▶ _Aim of the task_:
In the data below, which lines hold the word "with"? Copy them.

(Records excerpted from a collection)
BEGIN
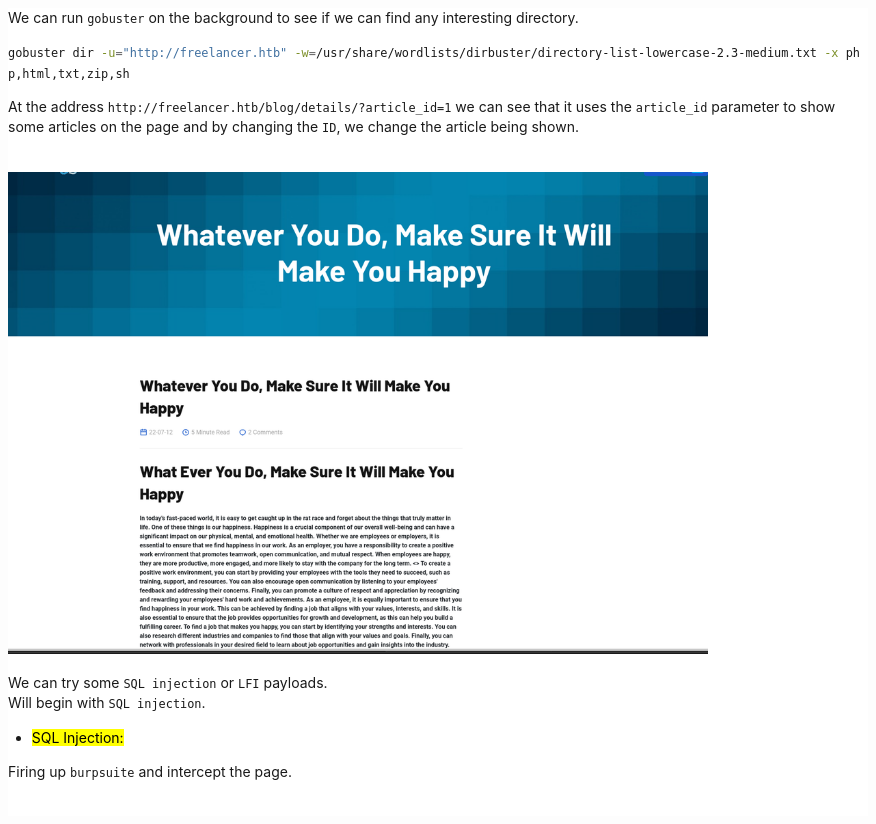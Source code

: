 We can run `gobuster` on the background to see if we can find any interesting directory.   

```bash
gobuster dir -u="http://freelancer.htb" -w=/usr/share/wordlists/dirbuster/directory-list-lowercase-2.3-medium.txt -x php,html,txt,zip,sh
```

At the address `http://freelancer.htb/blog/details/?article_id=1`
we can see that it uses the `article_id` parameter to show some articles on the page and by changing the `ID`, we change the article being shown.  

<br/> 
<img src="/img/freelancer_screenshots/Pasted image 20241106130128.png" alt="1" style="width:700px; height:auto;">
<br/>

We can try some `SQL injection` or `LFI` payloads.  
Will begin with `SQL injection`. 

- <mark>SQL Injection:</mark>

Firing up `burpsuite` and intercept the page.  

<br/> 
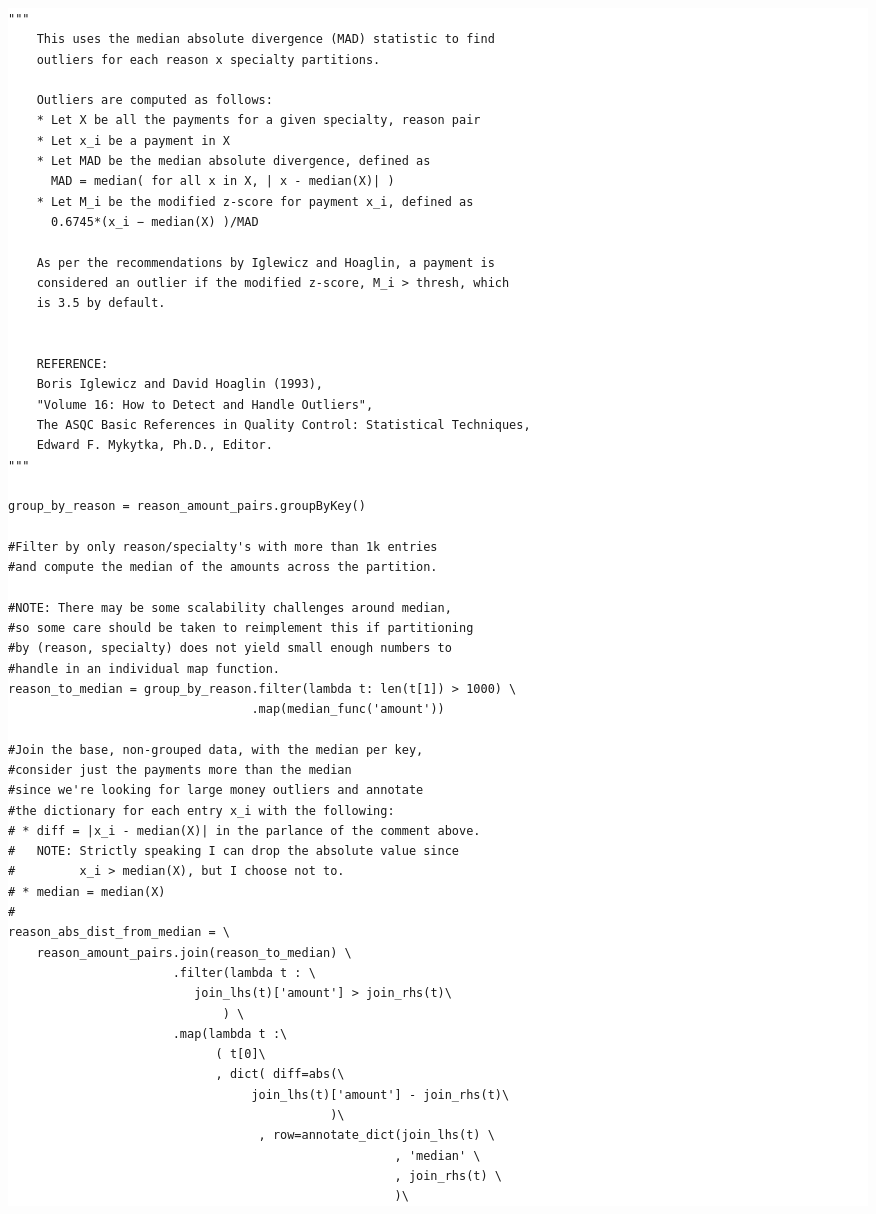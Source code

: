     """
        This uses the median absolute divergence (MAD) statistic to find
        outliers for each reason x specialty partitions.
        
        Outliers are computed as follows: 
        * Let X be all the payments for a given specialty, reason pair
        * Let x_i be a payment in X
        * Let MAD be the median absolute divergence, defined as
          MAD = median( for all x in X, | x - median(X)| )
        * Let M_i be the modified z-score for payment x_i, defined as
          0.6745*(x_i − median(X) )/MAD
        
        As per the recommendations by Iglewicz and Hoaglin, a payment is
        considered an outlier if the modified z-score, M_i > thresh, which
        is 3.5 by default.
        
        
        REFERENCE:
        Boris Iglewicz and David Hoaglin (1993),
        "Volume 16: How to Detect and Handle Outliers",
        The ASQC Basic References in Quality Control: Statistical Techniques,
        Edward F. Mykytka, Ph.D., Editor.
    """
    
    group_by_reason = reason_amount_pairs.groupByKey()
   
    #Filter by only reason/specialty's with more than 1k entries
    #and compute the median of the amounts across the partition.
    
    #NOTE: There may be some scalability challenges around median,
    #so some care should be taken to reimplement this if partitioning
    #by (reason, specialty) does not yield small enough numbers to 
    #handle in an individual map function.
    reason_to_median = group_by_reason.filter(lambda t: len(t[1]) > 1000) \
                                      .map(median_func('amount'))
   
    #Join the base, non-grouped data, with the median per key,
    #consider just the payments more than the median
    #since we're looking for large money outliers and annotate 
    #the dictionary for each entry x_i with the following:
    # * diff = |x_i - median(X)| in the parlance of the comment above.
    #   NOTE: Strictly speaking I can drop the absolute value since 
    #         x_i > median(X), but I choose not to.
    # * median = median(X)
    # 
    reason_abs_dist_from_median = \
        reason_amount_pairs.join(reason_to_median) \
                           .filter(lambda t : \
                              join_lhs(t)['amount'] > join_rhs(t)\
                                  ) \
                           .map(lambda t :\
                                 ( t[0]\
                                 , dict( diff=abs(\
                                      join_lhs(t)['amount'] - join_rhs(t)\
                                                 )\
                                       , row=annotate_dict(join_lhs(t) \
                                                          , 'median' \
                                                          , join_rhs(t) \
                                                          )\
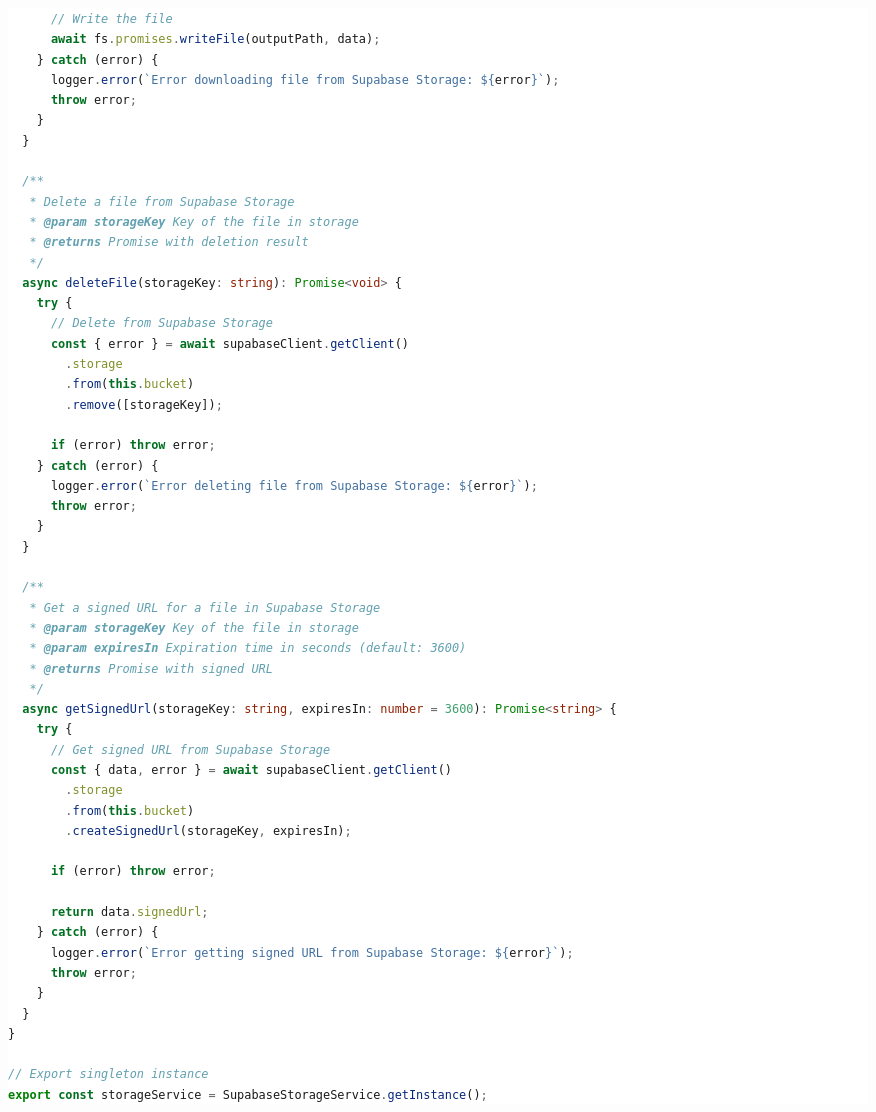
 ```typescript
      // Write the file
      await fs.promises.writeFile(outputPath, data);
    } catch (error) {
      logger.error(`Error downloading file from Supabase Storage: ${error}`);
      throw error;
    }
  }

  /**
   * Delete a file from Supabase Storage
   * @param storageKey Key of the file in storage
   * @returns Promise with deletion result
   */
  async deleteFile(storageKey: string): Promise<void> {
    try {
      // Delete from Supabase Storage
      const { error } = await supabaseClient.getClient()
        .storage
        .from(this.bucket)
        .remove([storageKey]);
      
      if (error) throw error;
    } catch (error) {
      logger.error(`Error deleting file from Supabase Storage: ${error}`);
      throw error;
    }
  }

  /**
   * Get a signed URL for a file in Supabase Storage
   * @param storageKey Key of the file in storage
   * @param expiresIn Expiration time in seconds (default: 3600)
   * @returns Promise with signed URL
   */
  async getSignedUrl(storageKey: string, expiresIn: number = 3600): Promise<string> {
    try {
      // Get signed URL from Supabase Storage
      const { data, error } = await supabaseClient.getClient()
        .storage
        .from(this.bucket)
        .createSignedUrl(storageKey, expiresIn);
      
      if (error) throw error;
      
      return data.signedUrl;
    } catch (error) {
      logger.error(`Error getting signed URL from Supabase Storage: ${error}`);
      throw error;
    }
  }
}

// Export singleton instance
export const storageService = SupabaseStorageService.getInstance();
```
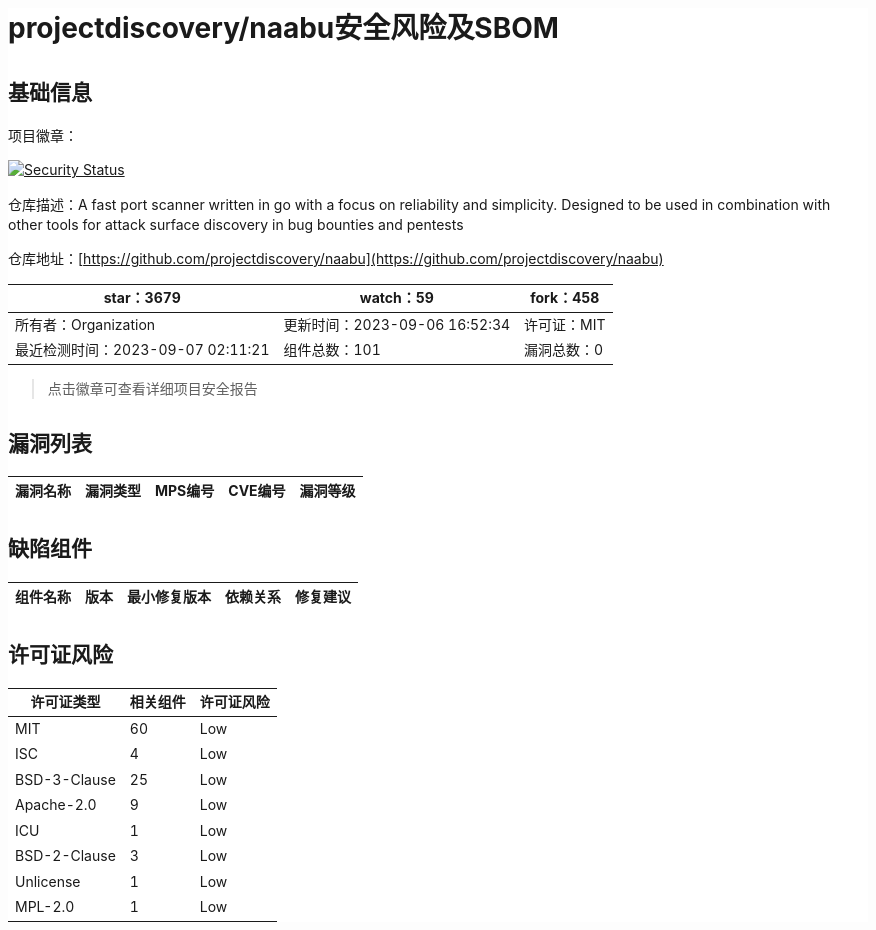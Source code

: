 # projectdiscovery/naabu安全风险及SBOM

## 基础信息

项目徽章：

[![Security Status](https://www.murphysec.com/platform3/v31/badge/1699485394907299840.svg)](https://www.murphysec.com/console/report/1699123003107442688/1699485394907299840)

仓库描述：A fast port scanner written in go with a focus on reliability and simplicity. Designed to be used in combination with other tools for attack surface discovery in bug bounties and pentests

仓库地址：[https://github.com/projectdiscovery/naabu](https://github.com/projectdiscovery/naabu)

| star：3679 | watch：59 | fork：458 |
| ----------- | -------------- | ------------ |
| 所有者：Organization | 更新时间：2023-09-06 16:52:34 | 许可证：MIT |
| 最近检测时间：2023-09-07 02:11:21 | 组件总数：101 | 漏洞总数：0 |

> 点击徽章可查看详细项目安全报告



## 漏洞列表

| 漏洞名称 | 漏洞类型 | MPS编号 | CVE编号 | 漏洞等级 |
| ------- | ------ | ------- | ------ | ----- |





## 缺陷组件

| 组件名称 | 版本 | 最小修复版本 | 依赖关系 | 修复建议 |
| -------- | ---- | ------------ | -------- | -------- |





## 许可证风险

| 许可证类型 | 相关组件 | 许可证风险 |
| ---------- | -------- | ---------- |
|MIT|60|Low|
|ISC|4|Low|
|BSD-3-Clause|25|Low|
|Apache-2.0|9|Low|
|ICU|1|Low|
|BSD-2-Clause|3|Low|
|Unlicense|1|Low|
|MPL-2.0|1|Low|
END
▶ _Answer for the task_:
Will begin with `SQL injection`. 
    #Filter by only reason/specialty's with more than 1k entries
    #Join the base, non-grouped data, with the median per key,
    #the dictionary for each entry x_i with the following:
   * @returns Promise with deletion result
   * @returns Promise with signed URL
仓库描述：A fast port scanner written in go with a focus on reliability and simplicity. Designed to be used in combination with other tools for attack surface discovery in bug bounties and pentests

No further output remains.